Assignment => With all pictures omitted, return verbatim the lines from the beginning of the records below through the line containing "- [Websites]()".

Saved data entries:
——————

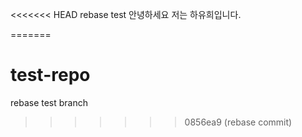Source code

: <<<<<<< HEAD
rebase test
안녕하세요
저는 하유희입니다.

=======
# test-repo

rebase test branch
>>>>>>> 0856ea9 (rebase commit)
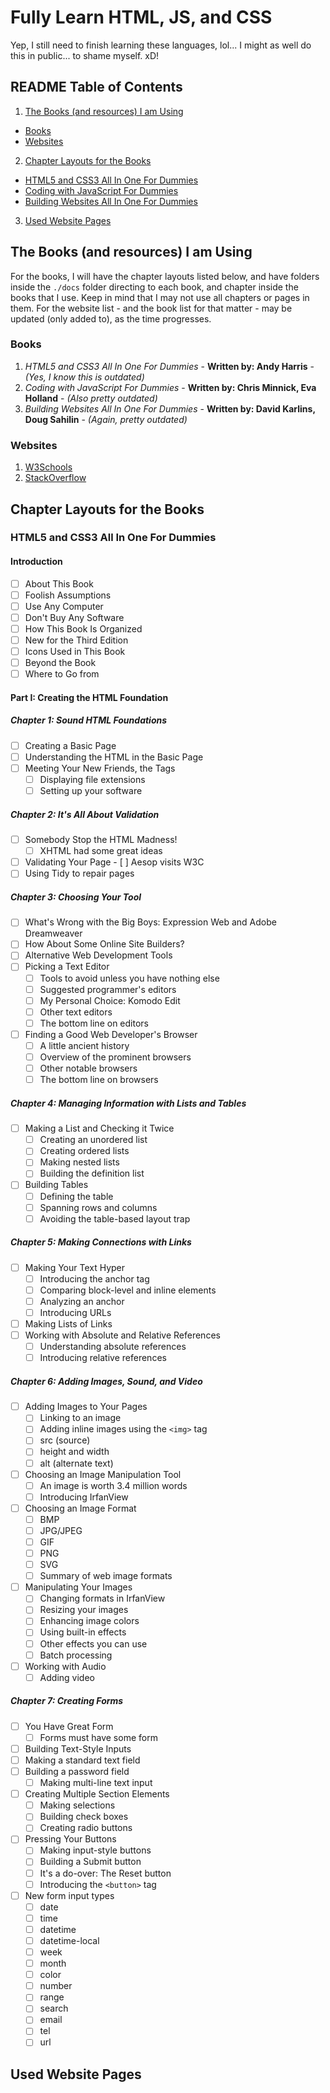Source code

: # Fully Learn HTML, JS, and CSS
Yep, I still need to finish learning these languages, lol... I might as well do this in public... to shame myself. xD!

## README Table of Contents
1. [The Books (and resources) I am Using]()
  - [Books]()
  - [Websites]()
2. [Chapter Layouts for the Books]()
  - [HTML5 and CSS3 All In One For Dummies]()
  - [Coding with JavaScript For Dummies]()
  - [Building Websites All In One For Dummies]()
3. [Used Website Pages]()

## The Books (and resources) I am Using
For the books, I will have the chapter layouts listed below, and have folders inside the `./docs` folder directing to each book, and chapter inside the books that I use. Keep in mind that I may not use all chapters or pages in them. For the website list - and the book list for that matter - may be updated (only added to), as the time progresses.
### Books
1) *HTML5 and CSS3 All In One For Dummies* - **Written by: Andy Harris** - *(Yes, I know this is outdated)*
2) *Coding with JavaScript For Dummies* - **Written by: Chris Minnick, Eva Holland** - *(Also pretty outdated)*
3) *Building Websites All In One For Dummies* - **Written by: David Karlins, Doug Sahilin** - *(Again, pretty outdated)*

### Websites
1) [W3Schools](https://w3schools.org)
2) [StackOverflow](https://stackoverflow.com)

## Chapter Layouts for the Books
### HTML5 and CSS3 All In One For Dummies
#### Introduction
- [ ] About This Book
- [ ] Foolish Assumptions
- [ ] Use Any Computer
- [ ] Don't Buy Any Software
- [ ] How This Book Is Organized
- [ ] New for the Third Edition
- [ ] Icons Used in This Book
- [ ] Beyond the Book
- [ ] Where to Go from

#### Part I: Creating the HTML Foundation
##### Chapter 1: Sound HTML Foundations
- [ ] Creating a Basic Page
- [ ] Understanding the HTML in the Basic Page
- [ ] Meeting Your New Friends, the Tags
  - [ ] Displaying file extensions
  - [ ] Setting up your software

##### Chapter 2: It's All About Validation
- [ ] Somebody Stop the HTML Madness!
  - [ ] XHTML had some great ideas
- [ ] Validating Your Page
  - [ ] Aesop visits W3C
- [ ] Using Tidy to repair pages

##### Chapter 3: Choosing Your Tool
- [ ] What's Wrong with the Big Boys: Expression Web and Adobe Dreamweaver
- [ ] How About Some Online Site Builders?
- [ ] Alternative Web Development Tools
- [ ] Picking a Text Editor
  - [ ] Tools to avoid unless you have nothing else
  - [ ] Suggested programmer's editors
  - [ ] My Personal Choice: Komodo Edit
  - [ ] Other text editors
  - [ ] The bottom line on editors
- [ ] Finding a Good Web Developer's Browser
  - [ ] A little ancient history
  - [ ] Overview of the prominent browsers
  - [ ] Other notable browsers
  - [ ] The bottom line on browsers

##### Chapter 4: Managing Information with Lists and Tables
- [ ] Making a List and Checking it Twice
  - [ ] Creating an unordered list
  - [ ] Creating ordered lists
  - [ ] Making nested lists
  - [ ] Building the definition list
- [ ] Building Tables
  - [ ] Defining the table
  - [ ] Spanning rows and columns
  - [ ] Avoiding the table-based layout trap

##### Chapter 5: Making Connections with Links
- [ ] Making Your Text Hyper
  - [ ] Introducing the anchor tag
  - [ ] Comparing block-level and inline elements
  - [ ] Analyzing an anchor
  - [ ] Introducing URLs
- [ ] Making Lists of Links
- [ ] Working with Absolute and Relative References
  - [ ] Understanding absolute references
  - [ ] Introducing relative references

##### Chapter 6: Adding Images, Sound, and Video
- [ ] Adding Images to Your Pages
  - [ ] Linking to an image
  - [ ] Adding inline images using the `<img>` tag
  - [ ] src (source)
  - [ ] height and width
  - [ ] alt (alternate text)
- [ ] Choosing an Image Manipulation Tool
  - [ ] An image is worth 3.4 million words
  - [ ] Introducing IrfanView
- [ ] Choosing an Image Format
  - [ ] BMP
  - [ ] JPG/JPEG
  - [ ] GIF
  - [ ] PNG
  - [ ] SVG
  - [ ] Summary of web image formats
- [ ] Manipulating Your Images
  - [ ] Changing formats in IrfanView
  - [ ] Resizing your images
  - [ ] Enhancing image colors
  - [ ] Using built-in effects
  - [ ] Other effects you can use
  - [ ] Batch processing
- [ ] Working with Audio
  - [ ] Adding video

##### Chapter 7: Creating Forms
- [ ] You Have Great Form
  - [ ] Forms must have some form
- [ ] Building Text-Style Inputs
- [ ] Making a standard text field
- [ ] Building a password field
  - [ ] Making multi-line text input
- [ ] Creating Multiple Section Elements
  - [ ] Making selections
  - [ ] Building check boxes
  - [ ] Creating radio buttons
- [ ] Pressing Your Buttons
  - [ ] Making input-style buttons
  - [ ] Building a Submit button
  - [ ] It's a do-over: The Reset button
  - [ ] Introducing the `<button>` tag
- [ ] New form input types
  - [ ] date
  - [ ] time
  - [ ] datetime
  - [ ] datetime-local
  - [ ] week
  - [ ] month
  - [ ] color
  - [ ] number
  - [ ] range
  - [ ] search
  - [ ] email
  - [ ] tel
  - [ ] url

## Used Website Pages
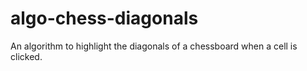 # algo-chess-diagonals

An algorithm to highlight the diagonals of a chessboard when a cell is clicked.
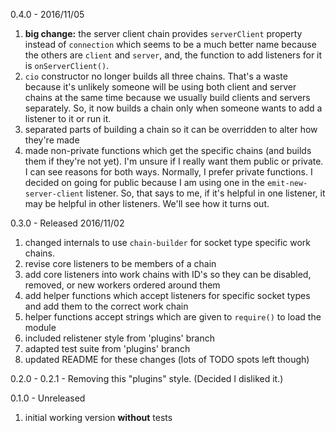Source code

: 0.4.0 - 2016/11/05

1. **big change:** the server client chain provides `serverClient` property instead of `connection` which seems to be a much better name because the others are `client` and `server`, and, the function to add listeners for it is `onServerClient()`.
2. `cio` constructor no longer builds all three chains. That's a waste because it's unlikely someone will be using both client and server chains at the same time because we usually build clients and servers separately. So, it now builds a chain only when someone wants to add a listener to it or run it.
3. separated parts of building a chain so it can be overridden to alter how they're made
4. made non-private functions which get the specific chains (and builds them if they're not yet). I'm unsure if I really want them public or private. I can see reasons for both ways. Normally, I prefer private functions. I decided on going for public because I am using one in the `emit-new-server-client` listener. So, that says to me, if it's helpful in one listener, it may be helpful in other listeners. We'll see how it turns out.


0.3.0 - Released 2016/11/02

1. changed internals to use `chain-builder` for socket type specific work chains.
2. revise core listeners to be members of a chain
3. add core listeners into work chains with ID's so they can be disabled, removed, or new workers ordered around them
4. add helper functions which accept listeners for specific socket types and add them to the correct work chain
5. helper functions accept strings which are given to `require()` to load the module
6. included relistener style from 'plugins' branch
7. adapted test suite from 'plugins' branch
8. updated README for these changes (lots of TODO spots left though)


0.2.0 - 0.2.1 - Removing this "plugins" style. (Decided I disliked it.)

0.1.0 - Unreleased

1. initial working version **without** tests
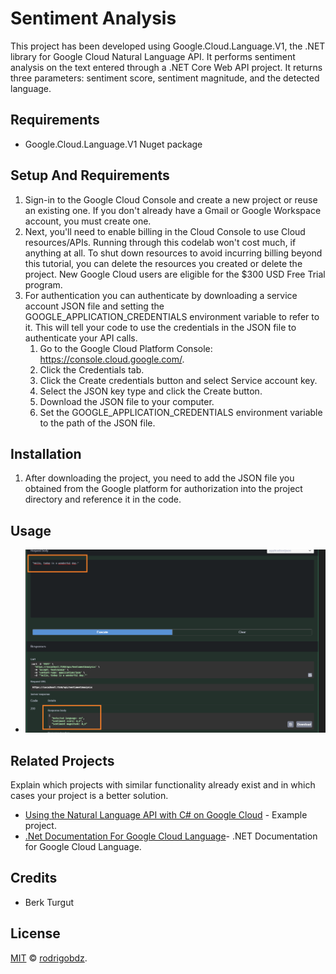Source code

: # Sentiment Analysis 

This project has been developed using Google.Cloud.Language.V1, the .NET library for Google Cloud Natural Language API. It performs sentiment analysis on the text entered through a .NET Core Web API project. It returns three parameters: sentiment score, sentiment magnitude, and the detected language.

## Requirements

- Google.Cloud.Language.V1 Nuget package

## Setup And Requirements
1. Sign-in to the Google Cloud Console and create a new project or reuse an existing one. If you don't already have a Gmail or Google Workspace account, you must create one.
2. Next, you'll need to enable billing in the Cloud Console to use Cloud resources/APIs. Running through this codelab won't cost much, if anything at all. To shut down resources to avoid incurring billing beyond this tutorial, you can delete the resources you created or delete the project. New Google Cloud users are eligible for the $300 USD Free Trial program.
3. For authentication  you can authenticate by downloading a service account JSON file and setting the GOOGLE_APPLICATION_CREDENTIALS environment variable to refer to it. This will tell your code to use the credentials in the JSON file to authenticate your API calls.
   1. Go to the Google Cloud Platform Console: https://console.cloud.google.com/.
   2. Click the Credentials tab.
   3. Click the Create credentials button and select Service account key.
   4. Select the JSON key type and click the Create button.
   5. Download the JSON file to your computer.
   6. Set the GOOGLE_APPLICATION_CREDENTIALS environment variable to the path of the JSON file.

## Installation

1. After downloading the project, you need to add the JSON file you obtained from the Google platform for authorization into the project directory and reference it in the code.


## Usage

- ![Alt text](/img/output-sample.png)

## Related Projects

Explain which projects with similar functionality already exist and in which cases your project is a better solution.

- [Using the Natural Language API with C# on Google Cloud](https://codelabs.developers.google.com/codelabs/cloud-natural-language-csharp) - Example project.
- [.Net Documentation For Google Cloud Language](https://cloud.google.com/dotnet/docs/reference/Google.Cloud.Language.V1/latest)- .NET Documentation for Google Cloud Language.

## Credits
- Berk Turgut
## License

[MIT](LICENSE) © [rodrigobdz](https://github.com/berkturgut).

——————

Response area =>
Source code

: <<<<<<< HEAD
rebase test
안녕하세요
저는 하유희입니다.

=======
# test-repo

rebase test branch
>>>>>>> 0856ea9 (rebase commit)
Source code

: # Fully Learn HTML, JS, and CSS
Yep, I still need to finish learning these languages, lol... I might as well do this in public... to shame myself. xD!

## README Table of Contents
1. [The Books (and resources) I am Using]()
  - [Books]()
  - [Websites]()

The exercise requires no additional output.